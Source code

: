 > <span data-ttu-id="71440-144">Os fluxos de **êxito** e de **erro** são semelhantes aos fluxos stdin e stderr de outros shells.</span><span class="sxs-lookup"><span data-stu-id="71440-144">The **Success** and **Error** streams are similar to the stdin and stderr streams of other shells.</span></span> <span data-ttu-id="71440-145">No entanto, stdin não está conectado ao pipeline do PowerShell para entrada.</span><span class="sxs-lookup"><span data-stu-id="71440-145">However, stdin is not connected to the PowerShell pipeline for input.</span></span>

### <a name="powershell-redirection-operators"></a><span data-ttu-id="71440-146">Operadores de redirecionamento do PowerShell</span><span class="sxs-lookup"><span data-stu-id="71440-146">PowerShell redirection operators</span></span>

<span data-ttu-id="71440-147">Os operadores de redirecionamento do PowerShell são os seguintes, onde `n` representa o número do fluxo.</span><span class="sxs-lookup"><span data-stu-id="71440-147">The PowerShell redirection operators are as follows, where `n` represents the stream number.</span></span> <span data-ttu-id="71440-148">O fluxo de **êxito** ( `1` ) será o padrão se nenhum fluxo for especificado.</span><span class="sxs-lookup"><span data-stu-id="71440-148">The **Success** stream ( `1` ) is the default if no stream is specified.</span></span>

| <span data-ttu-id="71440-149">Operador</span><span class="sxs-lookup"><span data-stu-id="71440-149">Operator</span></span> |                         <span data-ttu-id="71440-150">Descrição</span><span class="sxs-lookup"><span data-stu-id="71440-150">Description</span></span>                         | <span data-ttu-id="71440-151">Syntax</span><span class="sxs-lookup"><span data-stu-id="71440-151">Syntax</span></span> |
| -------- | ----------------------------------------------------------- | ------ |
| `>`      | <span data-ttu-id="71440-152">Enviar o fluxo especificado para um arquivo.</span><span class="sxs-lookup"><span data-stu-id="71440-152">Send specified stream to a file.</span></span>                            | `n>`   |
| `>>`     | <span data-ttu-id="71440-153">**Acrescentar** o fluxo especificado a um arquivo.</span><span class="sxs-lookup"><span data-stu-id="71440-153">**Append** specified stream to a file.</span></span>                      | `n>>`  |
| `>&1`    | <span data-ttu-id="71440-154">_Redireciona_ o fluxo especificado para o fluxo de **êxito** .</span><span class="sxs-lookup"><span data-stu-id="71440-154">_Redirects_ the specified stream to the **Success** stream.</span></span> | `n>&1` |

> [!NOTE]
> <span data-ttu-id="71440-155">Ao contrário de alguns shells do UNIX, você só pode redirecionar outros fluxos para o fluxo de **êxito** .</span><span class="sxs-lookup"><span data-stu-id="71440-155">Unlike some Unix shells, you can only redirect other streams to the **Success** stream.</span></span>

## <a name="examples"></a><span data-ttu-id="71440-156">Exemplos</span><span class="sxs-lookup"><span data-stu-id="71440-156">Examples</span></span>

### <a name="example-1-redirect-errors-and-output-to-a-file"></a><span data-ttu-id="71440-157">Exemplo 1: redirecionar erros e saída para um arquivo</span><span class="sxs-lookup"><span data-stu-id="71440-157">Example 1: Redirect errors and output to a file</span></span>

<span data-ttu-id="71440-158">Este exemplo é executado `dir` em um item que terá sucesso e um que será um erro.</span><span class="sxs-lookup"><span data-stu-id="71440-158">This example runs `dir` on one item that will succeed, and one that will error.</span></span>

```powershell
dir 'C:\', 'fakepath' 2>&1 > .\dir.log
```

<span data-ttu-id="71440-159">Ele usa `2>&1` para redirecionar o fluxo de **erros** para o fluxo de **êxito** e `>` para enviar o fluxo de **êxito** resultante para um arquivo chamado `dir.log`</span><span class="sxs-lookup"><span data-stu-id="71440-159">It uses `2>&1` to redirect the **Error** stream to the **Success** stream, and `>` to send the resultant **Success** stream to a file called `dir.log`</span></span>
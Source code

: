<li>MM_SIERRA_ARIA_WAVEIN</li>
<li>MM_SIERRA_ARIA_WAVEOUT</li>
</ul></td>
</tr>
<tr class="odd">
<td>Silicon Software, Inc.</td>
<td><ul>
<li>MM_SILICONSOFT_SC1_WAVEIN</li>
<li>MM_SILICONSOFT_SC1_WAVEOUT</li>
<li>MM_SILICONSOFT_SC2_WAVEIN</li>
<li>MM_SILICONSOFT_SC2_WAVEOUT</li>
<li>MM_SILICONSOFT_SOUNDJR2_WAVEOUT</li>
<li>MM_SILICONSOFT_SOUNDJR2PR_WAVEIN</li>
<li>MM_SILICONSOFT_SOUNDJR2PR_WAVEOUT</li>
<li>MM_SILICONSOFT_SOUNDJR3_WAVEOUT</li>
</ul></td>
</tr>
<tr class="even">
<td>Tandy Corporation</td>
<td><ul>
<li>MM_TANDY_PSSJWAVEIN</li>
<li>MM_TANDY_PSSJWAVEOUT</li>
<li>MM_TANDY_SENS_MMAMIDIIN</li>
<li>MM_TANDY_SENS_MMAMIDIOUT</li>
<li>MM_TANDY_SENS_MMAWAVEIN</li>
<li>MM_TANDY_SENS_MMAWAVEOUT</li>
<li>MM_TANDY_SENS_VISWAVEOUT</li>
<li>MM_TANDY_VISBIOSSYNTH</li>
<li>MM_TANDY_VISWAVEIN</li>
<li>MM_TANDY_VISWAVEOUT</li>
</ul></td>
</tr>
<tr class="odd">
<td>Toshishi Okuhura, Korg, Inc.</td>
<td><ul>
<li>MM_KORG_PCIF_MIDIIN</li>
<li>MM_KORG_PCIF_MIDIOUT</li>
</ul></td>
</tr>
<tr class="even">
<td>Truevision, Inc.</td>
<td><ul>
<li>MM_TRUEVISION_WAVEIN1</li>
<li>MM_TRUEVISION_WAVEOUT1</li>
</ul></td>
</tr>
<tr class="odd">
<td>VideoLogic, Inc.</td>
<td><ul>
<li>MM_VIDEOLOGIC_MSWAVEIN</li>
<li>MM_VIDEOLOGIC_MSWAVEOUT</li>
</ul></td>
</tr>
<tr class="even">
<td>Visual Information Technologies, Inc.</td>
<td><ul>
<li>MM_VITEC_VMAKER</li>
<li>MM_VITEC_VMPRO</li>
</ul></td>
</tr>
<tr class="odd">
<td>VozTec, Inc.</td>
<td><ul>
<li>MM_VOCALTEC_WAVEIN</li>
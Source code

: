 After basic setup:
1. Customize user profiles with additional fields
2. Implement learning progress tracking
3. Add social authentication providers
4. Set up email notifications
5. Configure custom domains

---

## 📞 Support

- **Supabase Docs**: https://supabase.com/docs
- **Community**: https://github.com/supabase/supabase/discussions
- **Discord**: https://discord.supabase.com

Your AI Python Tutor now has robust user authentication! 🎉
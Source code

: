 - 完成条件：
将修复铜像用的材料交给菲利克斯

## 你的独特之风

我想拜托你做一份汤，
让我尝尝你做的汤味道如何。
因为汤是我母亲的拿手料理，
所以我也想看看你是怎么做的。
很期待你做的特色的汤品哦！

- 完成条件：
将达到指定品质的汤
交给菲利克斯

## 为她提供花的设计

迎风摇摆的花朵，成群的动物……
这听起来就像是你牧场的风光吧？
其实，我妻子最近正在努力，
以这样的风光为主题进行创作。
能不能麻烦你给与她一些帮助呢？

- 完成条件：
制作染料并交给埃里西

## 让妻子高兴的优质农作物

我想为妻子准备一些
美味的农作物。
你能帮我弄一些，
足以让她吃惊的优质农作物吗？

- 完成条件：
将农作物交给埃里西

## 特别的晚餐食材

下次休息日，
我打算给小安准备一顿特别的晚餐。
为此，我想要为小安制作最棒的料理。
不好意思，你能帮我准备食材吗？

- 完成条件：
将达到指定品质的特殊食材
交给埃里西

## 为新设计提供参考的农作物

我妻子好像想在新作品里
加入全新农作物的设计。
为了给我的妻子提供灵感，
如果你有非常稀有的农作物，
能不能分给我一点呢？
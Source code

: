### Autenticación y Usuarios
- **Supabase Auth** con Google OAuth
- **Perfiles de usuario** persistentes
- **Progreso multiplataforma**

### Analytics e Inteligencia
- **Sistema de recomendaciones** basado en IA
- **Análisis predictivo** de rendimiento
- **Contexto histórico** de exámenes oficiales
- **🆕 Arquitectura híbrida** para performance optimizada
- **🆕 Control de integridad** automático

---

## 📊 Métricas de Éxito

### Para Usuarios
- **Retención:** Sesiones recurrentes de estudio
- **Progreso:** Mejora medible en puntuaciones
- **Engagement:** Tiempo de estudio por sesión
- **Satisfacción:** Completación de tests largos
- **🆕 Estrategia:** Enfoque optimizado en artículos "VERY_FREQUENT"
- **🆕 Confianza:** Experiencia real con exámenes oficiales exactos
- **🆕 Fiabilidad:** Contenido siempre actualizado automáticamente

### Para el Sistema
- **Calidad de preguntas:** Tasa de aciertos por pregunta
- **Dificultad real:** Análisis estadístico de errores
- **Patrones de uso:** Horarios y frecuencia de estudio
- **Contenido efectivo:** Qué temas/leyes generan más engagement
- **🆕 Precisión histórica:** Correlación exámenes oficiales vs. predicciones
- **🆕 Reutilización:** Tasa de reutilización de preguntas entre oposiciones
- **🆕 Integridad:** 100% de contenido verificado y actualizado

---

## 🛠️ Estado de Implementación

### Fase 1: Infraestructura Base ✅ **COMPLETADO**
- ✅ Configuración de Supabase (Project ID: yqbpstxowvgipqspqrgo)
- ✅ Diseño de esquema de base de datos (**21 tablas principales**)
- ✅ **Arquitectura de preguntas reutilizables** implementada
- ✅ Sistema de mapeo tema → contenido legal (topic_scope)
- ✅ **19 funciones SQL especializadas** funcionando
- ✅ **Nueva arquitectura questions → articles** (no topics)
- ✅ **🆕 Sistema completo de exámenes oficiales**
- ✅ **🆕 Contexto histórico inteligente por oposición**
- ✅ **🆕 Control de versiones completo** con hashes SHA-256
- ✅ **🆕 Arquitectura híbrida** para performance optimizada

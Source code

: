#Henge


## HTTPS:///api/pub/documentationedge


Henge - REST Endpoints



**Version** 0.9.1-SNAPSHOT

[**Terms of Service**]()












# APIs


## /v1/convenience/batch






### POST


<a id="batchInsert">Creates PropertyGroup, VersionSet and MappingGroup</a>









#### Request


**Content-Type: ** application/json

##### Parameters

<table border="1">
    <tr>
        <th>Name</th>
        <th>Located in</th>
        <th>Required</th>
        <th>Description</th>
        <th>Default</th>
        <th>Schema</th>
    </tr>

WORK INSTRUCTION: A single number is the answer here: how many lines of the material contain the string "Usuarios"?

RESPONSE AREA: 2